Le Festival du Cinéma brésilien de Paris : Nelson Pereira dos Santos et Jorge Amado à l’honneur

Pour sa 13ème édition, le Festival du Cinéma Brésilien de Paris rend hommage à deux grandes figures de l’écran et de la littérature. Une rétrospective du réalisateur Nelson Pereira dos Santos permettra de voir ou revoir sept classiques du « père » du Cinema Novo, qui fera le déplacement à Paris. Anticipant sur le centenaire de la naissance de Jorge Amado, qui sera célébré en 2012, le Festival présentera quatre films adaptés de romans de l’écrivain. Sans oublier les fictions en compétition et les documentaires,  soit une trentaine d’œuvres au total, à voir au cinéma Le Nouveau Latina  du 4 au 17 mai 2011.

Lisa Ginzburg, directrice culturelle d’Union Latine (1), partenaire de la manifestation, avait bien raison de se réjouir, en ce jour de présentation à la presse de cette 13ème édition du Festival  du Cinéma brésilien de Paris : c’est un très bon cru qui s’annonce, avec l’hommage rendu à Nelson Pereira dos Santos, auteur d’« un cinéma représentatif d’une façon de voir, d’être ‘ latin’,  dans le sens de pouvoir raconter une réalité comme celle du Brésil, mais en même temps avec une dimension internationale ». Rappelons que Vidas Secas (Sécheresse), son cinquième film adapté du roman de Graciliano Ramos, et qui figure dans la rétrospective, a été acclamé au Festival de Cannes en 1964 (2).

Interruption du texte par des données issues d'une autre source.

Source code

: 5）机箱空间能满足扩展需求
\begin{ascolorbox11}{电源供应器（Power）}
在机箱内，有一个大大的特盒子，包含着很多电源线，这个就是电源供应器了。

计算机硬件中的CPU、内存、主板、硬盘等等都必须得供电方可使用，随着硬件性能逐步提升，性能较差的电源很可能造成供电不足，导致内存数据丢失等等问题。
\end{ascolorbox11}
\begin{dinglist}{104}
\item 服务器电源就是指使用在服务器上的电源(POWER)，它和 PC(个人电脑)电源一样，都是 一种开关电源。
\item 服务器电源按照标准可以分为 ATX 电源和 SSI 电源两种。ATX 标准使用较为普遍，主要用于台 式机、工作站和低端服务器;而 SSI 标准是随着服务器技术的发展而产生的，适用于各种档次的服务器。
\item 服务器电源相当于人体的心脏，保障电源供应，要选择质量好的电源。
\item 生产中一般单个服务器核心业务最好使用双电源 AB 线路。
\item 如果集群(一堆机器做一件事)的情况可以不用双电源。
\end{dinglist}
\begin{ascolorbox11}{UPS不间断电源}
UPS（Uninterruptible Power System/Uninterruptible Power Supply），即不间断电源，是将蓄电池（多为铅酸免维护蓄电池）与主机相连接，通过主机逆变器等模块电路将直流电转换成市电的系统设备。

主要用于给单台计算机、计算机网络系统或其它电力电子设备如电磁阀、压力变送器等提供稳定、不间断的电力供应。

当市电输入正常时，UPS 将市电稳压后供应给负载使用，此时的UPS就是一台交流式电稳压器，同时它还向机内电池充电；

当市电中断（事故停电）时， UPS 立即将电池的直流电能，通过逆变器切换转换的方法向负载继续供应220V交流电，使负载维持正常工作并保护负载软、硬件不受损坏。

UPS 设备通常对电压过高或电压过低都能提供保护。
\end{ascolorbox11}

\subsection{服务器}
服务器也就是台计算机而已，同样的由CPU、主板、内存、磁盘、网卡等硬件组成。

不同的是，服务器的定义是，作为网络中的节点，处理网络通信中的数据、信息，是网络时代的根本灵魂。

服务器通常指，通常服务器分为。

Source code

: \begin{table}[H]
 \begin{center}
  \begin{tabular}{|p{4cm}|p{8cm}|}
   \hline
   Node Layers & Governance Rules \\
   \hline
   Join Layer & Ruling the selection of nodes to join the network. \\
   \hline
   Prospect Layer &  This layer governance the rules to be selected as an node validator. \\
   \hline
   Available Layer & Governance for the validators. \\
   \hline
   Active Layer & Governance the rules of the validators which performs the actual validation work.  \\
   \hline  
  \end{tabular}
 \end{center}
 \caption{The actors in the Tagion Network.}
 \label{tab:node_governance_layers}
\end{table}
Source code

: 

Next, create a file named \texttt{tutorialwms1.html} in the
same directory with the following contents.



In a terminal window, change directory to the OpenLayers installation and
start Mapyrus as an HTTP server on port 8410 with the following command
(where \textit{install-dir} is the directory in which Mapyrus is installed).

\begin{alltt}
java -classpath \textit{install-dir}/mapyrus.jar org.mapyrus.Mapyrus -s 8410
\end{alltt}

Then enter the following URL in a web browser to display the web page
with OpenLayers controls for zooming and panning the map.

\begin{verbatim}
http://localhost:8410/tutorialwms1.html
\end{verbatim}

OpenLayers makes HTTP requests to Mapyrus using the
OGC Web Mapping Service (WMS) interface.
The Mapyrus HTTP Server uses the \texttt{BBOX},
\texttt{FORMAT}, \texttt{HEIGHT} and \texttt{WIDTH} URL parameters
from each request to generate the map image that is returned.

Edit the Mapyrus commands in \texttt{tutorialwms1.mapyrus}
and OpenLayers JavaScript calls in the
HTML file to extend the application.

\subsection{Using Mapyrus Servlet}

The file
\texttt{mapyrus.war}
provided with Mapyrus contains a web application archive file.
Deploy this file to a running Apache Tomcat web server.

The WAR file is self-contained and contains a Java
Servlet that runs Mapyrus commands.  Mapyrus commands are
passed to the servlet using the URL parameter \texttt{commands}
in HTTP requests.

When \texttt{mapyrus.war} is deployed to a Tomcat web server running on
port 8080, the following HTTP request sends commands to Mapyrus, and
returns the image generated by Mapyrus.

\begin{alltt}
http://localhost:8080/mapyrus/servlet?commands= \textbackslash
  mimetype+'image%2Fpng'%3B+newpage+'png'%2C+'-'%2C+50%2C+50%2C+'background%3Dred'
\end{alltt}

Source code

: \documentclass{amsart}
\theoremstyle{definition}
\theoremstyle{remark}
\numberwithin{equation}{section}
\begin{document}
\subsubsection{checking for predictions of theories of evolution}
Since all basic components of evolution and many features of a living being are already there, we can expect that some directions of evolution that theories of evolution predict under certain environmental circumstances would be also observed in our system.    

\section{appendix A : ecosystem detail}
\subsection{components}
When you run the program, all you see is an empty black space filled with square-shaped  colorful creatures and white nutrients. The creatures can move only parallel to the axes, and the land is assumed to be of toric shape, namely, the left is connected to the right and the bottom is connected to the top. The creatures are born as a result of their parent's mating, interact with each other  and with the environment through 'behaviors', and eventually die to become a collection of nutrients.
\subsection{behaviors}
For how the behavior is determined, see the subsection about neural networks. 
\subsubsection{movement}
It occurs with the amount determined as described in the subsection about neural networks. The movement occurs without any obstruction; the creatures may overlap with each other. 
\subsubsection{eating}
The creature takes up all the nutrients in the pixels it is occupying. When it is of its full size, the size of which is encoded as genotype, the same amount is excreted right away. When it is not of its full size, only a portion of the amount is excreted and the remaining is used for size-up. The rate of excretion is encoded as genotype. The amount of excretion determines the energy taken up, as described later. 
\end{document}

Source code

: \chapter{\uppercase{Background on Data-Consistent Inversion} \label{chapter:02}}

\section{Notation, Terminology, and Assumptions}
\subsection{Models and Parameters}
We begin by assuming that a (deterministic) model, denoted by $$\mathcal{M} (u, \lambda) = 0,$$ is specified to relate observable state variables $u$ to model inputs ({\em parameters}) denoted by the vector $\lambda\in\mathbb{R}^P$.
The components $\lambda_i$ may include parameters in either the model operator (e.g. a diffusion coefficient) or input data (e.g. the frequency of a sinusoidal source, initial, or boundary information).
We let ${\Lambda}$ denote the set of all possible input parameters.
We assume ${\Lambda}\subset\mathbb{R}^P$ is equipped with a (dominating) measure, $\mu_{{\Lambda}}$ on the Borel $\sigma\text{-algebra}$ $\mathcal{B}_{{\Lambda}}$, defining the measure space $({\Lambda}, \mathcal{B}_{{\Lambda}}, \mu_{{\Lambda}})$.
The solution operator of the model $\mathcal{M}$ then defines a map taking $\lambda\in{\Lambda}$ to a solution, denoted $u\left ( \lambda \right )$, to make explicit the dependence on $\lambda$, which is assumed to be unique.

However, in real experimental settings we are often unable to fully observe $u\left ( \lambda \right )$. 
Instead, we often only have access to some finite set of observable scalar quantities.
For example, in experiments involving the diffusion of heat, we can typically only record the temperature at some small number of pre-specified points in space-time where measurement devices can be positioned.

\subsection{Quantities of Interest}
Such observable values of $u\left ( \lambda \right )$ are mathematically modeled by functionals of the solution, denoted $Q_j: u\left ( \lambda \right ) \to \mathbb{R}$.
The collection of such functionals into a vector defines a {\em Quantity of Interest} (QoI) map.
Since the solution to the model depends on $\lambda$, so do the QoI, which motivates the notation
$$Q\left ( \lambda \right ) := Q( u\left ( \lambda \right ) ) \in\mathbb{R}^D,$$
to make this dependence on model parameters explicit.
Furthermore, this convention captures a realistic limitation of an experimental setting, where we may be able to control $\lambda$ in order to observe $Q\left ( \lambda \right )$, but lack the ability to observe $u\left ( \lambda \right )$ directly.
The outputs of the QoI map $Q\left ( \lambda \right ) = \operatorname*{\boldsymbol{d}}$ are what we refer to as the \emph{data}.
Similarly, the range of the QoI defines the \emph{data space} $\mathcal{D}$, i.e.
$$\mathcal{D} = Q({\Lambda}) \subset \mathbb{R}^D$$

Les sept films du Festival 2011 ont été choisis avec le réalisateur  et retracent trente ans de création, de Rio Zona Norte, son deuxième film en 1957, à Jubiaba (Bahia de tous les saints) en 1985. Ce dernier, adapté du roman éponyme de Jorge Amado fait le lien avec l’autre volet du Festival, l’hommage rendu au grand écrivain brésilien dont on célèbrera en 2012 le centenaire de la naissance. Ce film marque aussi le retour, sous la direction de Nelson Pereira dos Santos, de l’acteur Grande Otelo, interprète magistral du personnage central de Rio Zona Norte, un compositeur populaire de samba, aussi talentueux que pauvre et méconnu hors de sa favela du nord de Rio, confronté au mépris de classe, à l’injustice sociale et à la délinquance violente engendrée par celle-ci .

A revoir Rio Zona Norte –  présenté en ouverture du Festival le 4 mai en présence de Nelson Pereira dos Santos – on est frappé par l’intensité de la tension dramatique du film et le caractère poignant du personnage – inspiré de la vie du compositeur Zé Keti – à qui l’on va voler sa musique, tuer son fils, avant qu’il meure à son tour d’un accident de train. Anonyme tombé sur la voie, gravement blessé, ses feuillets de samba éparpillés, c’est par une succession de flash-back que sa vie nous est contée tandis que les secours tardent à arriver.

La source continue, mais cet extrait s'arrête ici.